• WORK TO BE COMPLETED
Could you retype every entry below exactly as written?

[Data records]
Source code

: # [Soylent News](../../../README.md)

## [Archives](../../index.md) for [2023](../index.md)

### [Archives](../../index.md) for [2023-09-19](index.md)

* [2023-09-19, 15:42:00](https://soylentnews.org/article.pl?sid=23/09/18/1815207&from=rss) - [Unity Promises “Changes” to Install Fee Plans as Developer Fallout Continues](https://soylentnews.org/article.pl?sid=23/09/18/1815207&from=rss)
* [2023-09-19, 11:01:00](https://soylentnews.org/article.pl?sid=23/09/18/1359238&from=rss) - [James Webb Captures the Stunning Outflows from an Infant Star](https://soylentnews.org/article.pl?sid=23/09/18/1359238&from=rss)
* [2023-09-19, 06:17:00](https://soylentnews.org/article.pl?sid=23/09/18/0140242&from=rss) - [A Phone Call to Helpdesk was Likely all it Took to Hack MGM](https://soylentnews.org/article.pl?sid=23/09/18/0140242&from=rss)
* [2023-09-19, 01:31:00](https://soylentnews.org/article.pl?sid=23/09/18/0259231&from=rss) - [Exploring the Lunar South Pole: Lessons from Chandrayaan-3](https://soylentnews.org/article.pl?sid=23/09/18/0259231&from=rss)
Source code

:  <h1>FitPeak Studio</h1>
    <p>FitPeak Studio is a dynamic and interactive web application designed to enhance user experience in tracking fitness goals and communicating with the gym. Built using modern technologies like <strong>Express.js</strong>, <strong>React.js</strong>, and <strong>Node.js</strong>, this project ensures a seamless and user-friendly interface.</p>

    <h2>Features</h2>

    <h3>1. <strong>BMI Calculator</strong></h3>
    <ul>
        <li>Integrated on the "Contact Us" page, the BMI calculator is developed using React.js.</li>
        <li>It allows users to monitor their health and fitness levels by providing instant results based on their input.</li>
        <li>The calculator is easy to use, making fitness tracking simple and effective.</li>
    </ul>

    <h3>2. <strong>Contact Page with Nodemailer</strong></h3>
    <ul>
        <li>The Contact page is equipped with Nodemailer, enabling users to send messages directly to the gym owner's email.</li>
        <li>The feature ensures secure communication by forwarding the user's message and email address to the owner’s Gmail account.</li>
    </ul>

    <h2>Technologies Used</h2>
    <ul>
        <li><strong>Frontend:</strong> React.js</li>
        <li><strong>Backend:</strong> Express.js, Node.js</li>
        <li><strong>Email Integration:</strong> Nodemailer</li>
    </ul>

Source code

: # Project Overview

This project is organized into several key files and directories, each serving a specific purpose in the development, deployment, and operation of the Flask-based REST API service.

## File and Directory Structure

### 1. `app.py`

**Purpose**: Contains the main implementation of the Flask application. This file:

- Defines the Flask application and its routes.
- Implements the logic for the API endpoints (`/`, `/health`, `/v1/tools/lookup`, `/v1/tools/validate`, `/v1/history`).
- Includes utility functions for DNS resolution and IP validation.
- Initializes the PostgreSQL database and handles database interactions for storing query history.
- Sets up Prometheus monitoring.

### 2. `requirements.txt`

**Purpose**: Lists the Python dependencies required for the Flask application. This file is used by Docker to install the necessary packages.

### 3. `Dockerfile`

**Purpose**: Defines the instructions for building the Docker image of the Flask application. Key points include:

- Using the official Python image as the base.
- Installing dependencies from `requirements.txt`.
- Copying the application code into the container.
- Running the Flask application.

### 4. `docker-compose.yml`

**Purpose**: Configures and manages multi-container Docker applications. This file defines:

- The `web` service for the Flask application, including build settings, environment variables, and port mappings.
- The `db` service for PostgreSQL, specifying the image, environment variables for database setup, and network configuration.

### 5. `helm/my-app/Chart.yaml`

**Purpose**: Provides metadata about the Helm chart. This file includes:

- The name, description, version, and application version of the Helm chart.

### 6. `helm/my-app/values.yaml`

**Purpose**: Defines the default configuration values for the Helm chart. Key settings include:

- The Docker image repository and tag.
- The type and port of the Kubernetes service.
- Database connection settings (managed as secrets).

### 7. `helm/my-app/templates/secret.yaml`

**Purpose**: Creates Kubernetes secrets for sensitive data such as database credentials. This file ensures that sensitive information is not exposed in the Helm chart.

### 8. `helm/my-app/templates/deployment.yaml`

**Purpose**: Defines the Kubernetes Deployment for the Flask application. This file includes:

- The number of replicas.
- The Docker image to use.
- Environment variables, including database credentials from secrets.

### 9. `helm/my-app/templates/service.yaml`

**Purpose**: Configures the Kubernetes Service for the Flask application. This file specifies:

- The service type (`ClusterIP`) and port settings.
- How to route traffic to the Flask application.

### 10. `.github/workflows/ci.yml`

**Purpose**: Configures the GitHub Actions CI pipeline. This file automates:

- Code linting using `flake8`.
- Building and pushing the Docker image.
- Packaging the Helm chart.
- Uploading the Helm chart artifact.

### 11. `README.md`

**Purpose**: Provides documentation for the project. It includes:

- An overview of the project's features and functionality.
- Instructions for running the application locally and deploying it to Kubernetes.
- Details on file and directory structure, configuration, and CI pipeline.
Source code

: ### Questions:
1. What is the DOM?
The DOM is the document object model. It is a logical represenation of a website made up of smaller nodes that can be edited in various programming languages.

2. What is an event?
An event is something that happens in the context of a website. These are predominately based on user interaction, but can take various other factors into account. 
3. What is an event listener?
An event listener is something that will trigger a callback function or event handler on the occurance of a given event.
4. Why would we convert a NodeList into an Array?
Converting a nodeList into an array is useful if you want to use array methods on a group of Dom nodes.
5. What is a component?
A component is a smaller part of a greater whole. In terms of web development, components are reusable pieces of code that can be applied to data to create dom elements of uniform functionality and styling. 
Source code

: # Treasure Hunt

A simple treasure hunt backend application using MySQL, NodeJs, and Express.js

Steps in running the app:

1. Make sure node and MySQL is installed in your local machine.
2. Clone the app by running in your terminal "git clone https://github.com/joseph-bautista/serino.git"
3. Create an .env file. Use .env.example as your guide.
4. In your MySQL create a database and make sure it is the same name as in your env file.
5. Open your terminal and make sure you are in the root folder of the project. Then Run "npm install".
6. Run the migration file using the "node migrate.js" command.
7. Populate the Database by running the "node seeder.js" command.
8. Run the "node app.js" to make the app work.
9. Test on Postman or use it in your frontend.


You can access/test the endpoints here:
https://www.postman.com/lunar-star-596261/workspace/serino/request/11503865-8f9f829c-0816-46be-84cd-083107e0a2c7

• OUTPUT OF THE EXERCISE
Source code

: # [Soylent News](../../../README.md)

## [Archives](../../index.md) for [2023](../index.md)

### [Archives](../../index.md) for [2023-09-19](index.md)

* [2023-09-19, 15:42:00](https://soylentnews.org/article.pl?sid=23/09/18/1815207&from=rss) - [Unity Promises “Changes” to Install Fee Plans as Developer Fallout Continues](https://soylentnews.org/article.pl?sid=23/09/18/1815207&from=rss)
* [2023-09-19, 11:01:00](https://soylentnews.org/article.pl?sid=23/09/18/1359238&from=rss) - [James Webb Captures the Stunning Outflows from an Infant Star](https://soylentnews.org/article.pl?sid=23/09/18/1359238&from=rss)
* [2023-09-19, 06:17:00](https://soylentnews.org/article.pl?sid=23/09/18/0140242&from=rss) - [A Phone Call to Helpdesk was Likely all it Took to Hack MGM](https://soylentnews.org/article.pl?sid=23/09/18/0140242&from=rss)
* [2023-09-19, 01:31:00](https://soylentnews.org/article.pl?sid=23/09/18/0259231&from=rss) - [Exploring the Lunar South Pole: Lessons from Chandrayaan-3](https://soylentnews.org/article.pl?sid=23/09/18/0259231&from=rss)
Source code

:  <h1>FitPeak Studio</h1>
    <p>FitPeak Studio is a dynamic and interactive web application designed to enhance user experience in tracking fitness goals and communicating with the gym. Built using modern technologies like <strong>Express.js</strong>, <strong>React.js</strong>, and <strong>Node.js</strong>, this project ensures a seamless and user-friendly interface.</p>

    <h2>Features</h2>

    <h3>1. <strong>BMI Calculator</strong></h3>
    <ul>
        <li>Integrated on the "Contact Us" page, the BMI calculator is developed using React.js.</li>
        <li>It allows users to monitor their health and fitness levels by providing instant results based on their input.</li>
        <li>The calculator is easy to use, making fitness tracking simple and effective.</li>
    </ul>

    <h3>2. <strong>Contact Page with Nodemailer</strong></h3>
    <ul>
        <li>The Contact page is equipped with Nodemailer, enabling users to send messages directly to the gym owner's email.</li>
        <li>The feature ensures secure communication by forwarding the user's message and email address to the owner’s Gmail account.</li>
    </ul>

    <h2>Technologies Used</h2>
    <ul>
        <li><strong>Frontend:</strong> React.js</li>
        <li><strong>Backend:</strong> Express.js, Node.js</li>
        <li><strong>Email Integration:</strong> Nodemailer</li>
    </ul>

Source code

: # Project Overview

This project is organized into several key files and directories, each serving a specific purpose in the development, deployment, and operation of the Flask-based REST API service.

## File and Directory Structure

### 1. `app.py`

**Purpose**: Contains the main implementation of the Flask application. This file:

- Defines the Flask application and its routes.
- Implements the logic for the API endpoints (`/`, `/health`, `/v1/tools/lookup`, `/v1/tools/validate`, `/v1/history`).
- Includes utility functions for DNS resolution and IP validation.
- Initializes the PostgreSQL database and handles database interactions for storing query history.
- Sets up Prometheus monitoring.

### 2. `requirements.txt`

**Purpose**: Lists the Python dependencies required for the Flask application. This file is used by Docker to install the necessary packages.

### 3. `Dockerfile`

**Purpose**: Defines the instructions for building the Docker image of the Flask application. Key points include:

- Using the official Python image as the base.
- Installing dependencies from `requirements.txt`.
- Copying the application code into the container.
- Running the Flask application.

### 4. `docker-compose.yml`

**Purpose**: Configures and manages multi-container Docker applications. This file defines:

- The `web` service for the Flask application, including build settings, environment variables, and port mappings.
- The `db` service for PostgreSQL, specifying the image, environment variables for database setup, and network configuration.

### 5. `helm/my-app/Chart.yaml`

**Purpose**: Provides metadata about the Helm chart. This file includes:

- The name, description, version, and application version of the Helm chart.

### 6. `helm/my-app/values.yaml`

**Purpose**: Defines the default configuration values for the Helm chart. Key settings include:

- The Docker image repository and tag.
- The type and port of the Kubernetes service.
- Database connection settings (managed as secrets).

### 7. `helm/my-app/templates/secret.yaml`

**Purpose**: Creates Kubernetes secrets for sensitive data such as database credentials. This file ensures that sensitive information is not exposed in the Helm chart.

### 8. `helm/my-app/templates/deployment.yaml`

**Purpose**: Defines the Kubernetes Deployment for the Flask application. This file includes:

- The number of replicas.
- The Docker image to use.
- Environment variables, including database credentials from secrets.

### 9. `helm/my-app/templates/service.yaml`

**Purpose**: Configures the Kubernetes Service for the Flask application. This file specifies:

- The service type (`ClusterIP`) and port settings.
- How to route traffic to the Flask application.

### 10. `.github/workflows/ci.yml`

**Purpose**: Configures the GitHub Actions CI pipeline. This file automates:

- Code linting using `flake8`.
- Building and pushing the Docker image.
- Packaging the Helm chart.
- Uploading the Helm chart artifact.

### 11. `README.md`

**Purpose**: Provides documentation for the project. It includes:

- An overview of the project's features and functionality.
- Instructions for running the application locally and deploying it to Kubernetes.
- Details on file and directory structure, configuration, and CI pipeline.
Source code

: ### Questions:
1. What is the DOM?
The DOM is the document object model. It is a logical represenation of a website made up of smaller nodes that can be edited in various programming languages.

2. What is an event?
An event is something that happens in the context of a website. These are predominately based on user interaction, but can take various other factors into account. 
3. What is an event listener?
An event listener is something that will trigger a callback function or event handler on the occurance of a given event.
4. Why would we convert a NodeList into an Array?
Converting a nodeList into an array is useful if you want to use array methods on a group of Dom nodes.
5. What is a component?
A component is a smaller part of a greater whole. In terms of web development, components are reusable pieces of code that can be applied to data to create dom elements of uniform functionality and styling. 
Source code

: # Treasure Hunt

A simple treasure hunt backend application using MySQL, NodeJs, and Express.js

Steps in running the app:

1. Make sure node and MySQL is installed in your local machine.
2. Clone the app by running in your terminal "git clone https://github.com/joseph-bautista/serino.git"
3. Create an .env file. Use .env.example as your guide.
4. In your MySQL create a database and make sure it is the same name as in your env file.
5. Open your terminal and make sure you are in the root folder of the project. Then Run "npm install".
6. Run the migration file using the "node migrate.js" command.
7. Populate the Database by running the "node seeder.js" command.
8. Run the "node app.js" to make the app work.
9. Test on Postman or use it in your frontend.


You can access/test the endpoints here:
https://www.postman.com/lunar-star-596261/workspace/serino/request/11503865-8f9f829c-0816-46be-84cd-083107e0a2c7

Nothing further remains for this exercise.